É a sexta lei que, desde a independência, em 1975, o poder angolano aprova com o objectivo de atrair investimento externo para o país. A primeira, da autoria do Conselho de Revolução, data de 22 de Junho de 1979. A mais recente acaba de ser publicada no Diário da República. Trata-se da Lei 14/15, de 11 de Agosto (Lei do Investimento Privado) e que entrou em vigor nessa mesma data.

Discutida em Maio último em Conselho de Ministros, a proposta de lei foi apresentada no Parlamento com carácter de urgência (o que terá desagradado à oposição) e aprovada a 22 de Julho.

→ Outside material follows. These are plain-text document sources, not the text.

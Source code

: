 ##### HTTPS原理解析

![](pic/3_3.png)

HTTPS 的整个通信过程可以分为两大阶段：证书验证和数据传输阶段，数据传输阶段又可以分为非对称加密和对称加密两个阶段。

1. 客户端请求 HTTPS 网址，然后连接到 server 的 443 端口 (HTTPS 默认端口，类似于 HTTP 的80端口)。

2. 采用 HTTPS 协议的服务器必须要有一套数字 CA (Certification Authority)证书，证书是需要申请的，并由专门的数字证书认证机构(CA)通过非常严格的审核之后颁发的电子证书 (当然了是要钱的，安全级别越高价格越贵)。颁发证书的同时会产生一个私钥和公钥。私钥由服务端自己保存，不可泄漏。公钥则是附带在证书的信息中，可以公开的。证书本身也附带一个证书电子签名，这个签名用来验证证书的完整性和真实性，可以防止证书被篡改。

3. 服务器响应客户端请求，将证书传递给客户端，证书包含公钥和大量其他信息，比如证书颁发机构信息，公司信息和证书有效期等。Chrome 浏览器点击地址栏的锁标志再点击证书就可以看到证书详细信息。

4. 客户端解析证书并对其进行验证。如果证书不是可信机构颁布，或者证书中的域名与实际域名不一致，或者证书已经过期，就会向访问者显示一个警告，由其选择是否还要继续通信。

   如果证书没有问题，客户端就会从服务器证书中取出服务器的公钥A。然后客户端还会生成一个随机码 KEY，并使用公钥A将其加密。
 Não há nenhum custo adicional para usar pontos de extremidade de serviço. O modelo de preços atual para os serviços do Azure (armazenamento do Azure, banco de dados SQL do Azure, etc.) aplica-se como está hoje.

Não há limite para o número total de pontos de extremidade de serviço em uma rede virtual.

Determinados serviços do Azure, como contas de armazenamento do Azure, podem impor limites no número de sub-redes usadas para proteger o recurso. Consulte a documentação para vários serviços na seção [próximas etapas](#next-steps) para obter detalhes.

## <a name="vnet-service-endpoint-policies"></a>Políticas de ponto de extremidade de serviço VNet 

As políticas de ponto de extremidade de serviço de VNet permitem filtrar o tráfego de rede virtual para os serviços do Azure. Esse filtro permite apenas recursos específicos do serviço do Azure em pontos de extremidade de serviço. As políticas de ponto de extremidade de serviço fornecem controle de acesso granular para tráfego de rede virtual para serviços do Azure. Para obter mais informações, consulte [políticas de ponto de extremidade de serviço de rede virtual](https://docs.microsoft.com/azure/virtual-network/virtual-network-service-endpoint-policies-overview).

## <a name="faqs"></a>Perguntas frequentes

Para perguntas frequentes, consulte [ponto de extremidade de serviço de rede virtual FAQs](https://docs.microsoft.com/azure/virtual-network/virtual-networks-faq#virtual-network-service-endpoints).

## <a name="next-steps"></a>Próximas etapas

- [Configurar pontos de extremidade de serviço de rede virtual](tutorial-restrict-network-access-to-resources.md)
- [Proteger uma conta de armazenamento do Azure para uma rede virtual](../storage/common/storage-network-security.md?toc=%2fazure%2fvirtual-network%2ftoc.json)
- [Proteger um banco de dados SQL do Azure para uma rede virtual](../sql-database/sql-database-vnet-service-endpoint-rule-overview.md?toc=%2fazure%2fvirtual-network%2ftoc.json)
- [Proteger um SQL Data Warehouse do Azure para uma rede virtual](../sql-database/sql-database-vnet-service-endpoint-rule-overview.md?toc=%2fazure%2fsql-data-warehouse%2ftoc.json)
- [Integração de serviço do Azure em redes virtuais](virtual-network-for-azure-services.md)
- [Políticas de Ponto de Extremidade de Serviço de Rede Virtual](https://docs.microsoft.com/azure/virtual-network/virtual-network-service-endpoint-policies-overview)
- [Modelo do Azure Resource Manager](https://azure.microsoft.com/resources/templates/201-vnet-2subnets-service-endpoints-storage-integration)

Em 2014 Angola foi o segundo maior destinatário de investimento directo estrangeiro (IDE) em África, logo a seguir ao Egipto. Segundo a empresa fDi Intelligence, do grupo Financial Times, o país terá recebido mais de 16 mil milhões de dólares dos EUA, dos cerca de 87 mil milhões investidos no continente. Porque se afadiga então o Governo angolano?

É que menos de um quarto desse investimento externo foi aplicado nos sectores não extractivos da economia angolana. Deixando de fora as actividades de exploração petrolífera e mineira – elas próprias sujeitas a regimes jurídicos de investimentos especiais – os investidores privados (estrangeiros e nacionais) aplicaram menos de 4 mil milhões de dólares em Angola, em 2014. Segundo dados da Agência Nacional do Investimento Privado (ANIP), cerca de 50% desse investimento foi de origem nacional. Assim, o investimento estrangeiro no sector não extractivo ter-se-á ficado, em 2014, por cerca de dois mil milhões de dólares.

É um número modesto e, ainda assim, insustentável já em 2015. Angola sofre como poucos as consequências da queda do preço do petróleo e, em particular, a concorrência dos produtores americanos do chamado petróleo de xisto. Já se constatava uma quebra, embora comparativamente menor, do investimento nas operações de pesquisa e produção de petróleo e gás. A maior redução verifica-se, porém, nas actividades das empresas prestadoras de serviços e vendedoras de equipamento à indústria petrolífera, sujeitas, por regra, ao regime geral da Lei do Investimento Privado.

O melhor e o pior da lei
Ante esta significativa ameaça, o governo atacou o problema com invulgar eficácia: em menos de três meses elaborou, aprovou e publicou um novo diploma sobre a matéria. A lei contém disposições que são manifestamente favoráveis aos investidores e que vão melhorar as condições de aprovação e execução dos investimentos. Merece particular destaque o facto de os investimentos externos de qualquer montante (até aqui, na prática, exigia-se o mínimo de 1 milhão de dólares dos EUA) serem abrangidos pela nova lei e, nessa medida, os seus titulares beneficiarem do direito de repatriar os respectivos lucros, dividendos e outras mais-valias. De igual garantia gozam os investimentos privados internos de montante equivalente a 500.000 dólares dos EUA.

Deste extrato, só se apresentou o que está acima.